*** Opening Data in this exercise ***

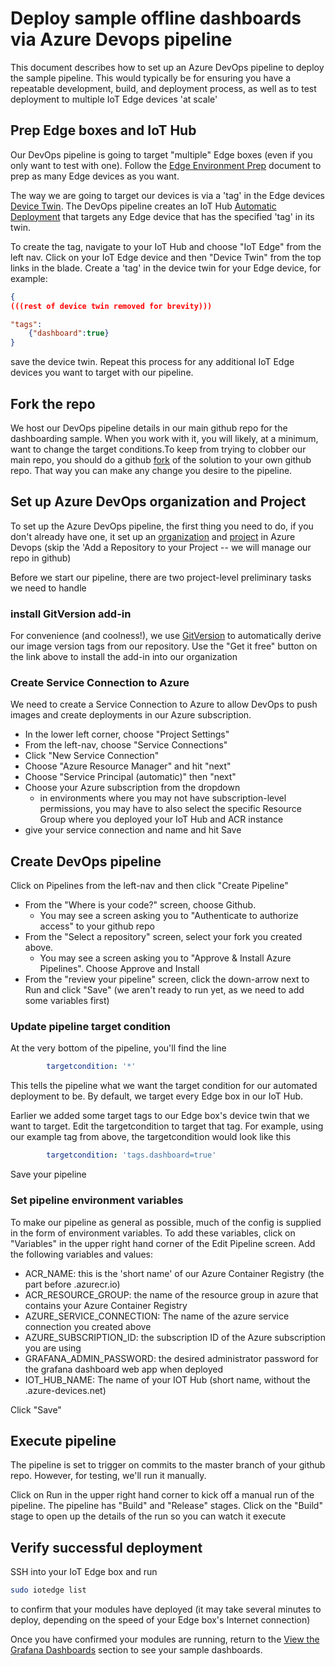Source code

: # Deploy sample offline dashboards via Azure Devops pipeline

This document describes how to set up an Azure DevOps pipeline to deploy the sample pipeline. This would typically be for ensuring you have a repeatable development, build, and deployment process, as well as to test deployment to multiple IoT Edge devices 'at scale'

## Prep Edge boxes and IoT Hub

Our DevOps pipeline is going to target "multiple" Edge boxes (even if you only want to test with one).  Follow the [Edge Environment Prep](/docs/edge-environment-prep.md) document to prep as many Edge devices as you want.

The way we are going to target our devices is via a 'tag' in the Edge devices [Device Twin](https://docs.microsoft.com/en-us/azure/iot-hub/iot-hub-devguide-device-twins#device-twins). The DevOps pipeline creates an IoT Hub [Automatic Deployment](https://docs.microsoft.com/en-us/azure/iot-hub/iot-hub-automatic-device-management) that targets any Edge device that has the specified 'tag' in its twin.  

To create the tag, navigate to your IoT Hub and choose "IoT Edge" from the left nav. Click on your IoT Edge device and then "Device Twin" from the top links in the blade. Create a 'tag' in the device twin for your Edge device, for example:

```json
{
(((rest of device twin removed for brevity)))

"tags":
    {"dashboard":true}
}
```

save the device twin. Repeat this process for any additional IoT Edge devices you want to target with our pipeline.

## Fork the repo

We host our DevOps pipeline details in our main github repo for the dashboarding sample. When you work with it, you will likely, at a minimum, want to change the target conditions.To keep from trying to clobber our main repo, you should do a github [fork](https://help.github.com/en/github/getting-started-with-github/fork-a-repo) of the solution to your own github repo.  That way you can make any change you desire to the pipeline.

## Set up Azure DevOps organization and Project

To set up the Azure DevOps pipeline, the first thing you need to do, if you don't already have one, it set up an [organization](https://docs.microsoft.com/en-us/azure/devops/organizations/accounts/create-organization?view=azure-devops) and [project](https://docs.microsoft.com/en-us/azure/devops/organizations/projects/create-project?view=azure-devops&tabs=preview-page) in Azure Devops  (skip the 'Add a Repository to your Project -- we will manage our repo in github)

Before we start our pipeline, there are two project-level preliminary tasks we need to handle

### install GitVersion add-in

For convenience (and coolness!), we use [GitVersion](https://marketplace.visualstudio.com/items?itemName=gittools.usegitversion) to automatically derive our image version tags from our repository.  Use the "Get it free" button on the link above to install the add-in into our organization

### Create Service Connection to Azure

We need to create a Service Connection to Azure to allow DevOps to push images and create deployments in our Azure subscription.

- In the lower left corner, choose "Project Settings"
- From the left-nav, choose "Service Connections"
- Click "New Service Connection"
- Choose "Azure Resource Manager" and hit "next"
- Choose "Service Principal (automatic)" then "next"
- Choose your Azure subscription from the dropdown
  - in environments where you may not have subscription-level permissions, you may have to also select the specific Resource Group where you deployed your IoT Hub and ACR instance
- give your service connection and name and hit Save

## Create DevOps pipeline

Click on Pipelines from the left-nav and then click "Create Pipeline"

- From the "Where is your code?" screen, choose Github.  
  - You may see a screen asking you to "Authenticate to authorize access" to your github repo
- From the "Select a repository" screen, select your fork you created above.
  - You may see a screen asking you to "Approve & Install Azure Pipelines".  Choose Approve and Install
- From the "review your pipeline" screen, click the down-arrow next to Run and click "Save"  (we aren't ready to run yet, as we need to add some variables first)

### Update pipeline target condition

At the very bottom of the pipeline, you'll find the line

```yaml
        targetcondition: '*'
```

This tells the pipeline what we want the target condition for our automated deployment to be. By default, we target every Edge box in our IoT Hub.

Earlier we added some target tags to our Edge box's device twin that we want to target. Edit the targetcondition to target that tag.  For example, using our example tag from above, the targetcondition would look like this

```yaml
        targetcondition: 'tags.dashboard=true'
```

Save your pipeline

### Set pipeline environment variables

To make our pipeline as general as possible, much of the config is supplied in the form of environment variables.  To add these variables, click on "Variables" in the upper right hand corner of the Edit Pipeline screen. Add the following variables and values:

- ACR_NAME:  this is the 'short name' of our Azure Container Registry (the part before .azurecr.io)
- ACR_RESOURCE_GROUP:  the name of the resource group in azure that contains your Azure Container Registry
- AZURE_SERVICE_CONNECTION:  The name of the azure service connection you created above
- AZURE_SUBSCRIPTION_ID:  the subscription ID of the Azure subscription you are using
- GRAFANA_ADMIN_PASSWORD:  the desired administrator password for the grafana dashboard web app when deployed
- IOT_HUB_NAME:  The name of your IOT Hub  (short name, without the .azure-devices.net)

Click "Save"

## Execute pipeline

The pipeline is set to trigger on commits to the master branch of your github repo. However, for testing, we'll run it manually.

Click on Run in the upper right hand corner to kick off a manual run of the pipeline. The pipeline has "Build" and "Release" stages.  Click on the "Build" stage to open up the details of the run so you can watch it execute

## Verify successful deployment

SSH into your IoT Edge box and run

```bash
sudo iotedge list
```

to confirm that your modules have deployed (it may take several minutes to deploy, depending on the speed of your Edge box's Internet connection)

Once you have confirmed your modules are running, return to the [View the Grafana Dashboards](/docs/dashboarding-sample.md#view-the-grafana-dashboard) section to see your sample dashboards.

*** Closing Data in this exercise ***

--- What you should do ---
Your answer should be one number, the count of lines in the entries holding the string "short".

--- Exercise answer ---
2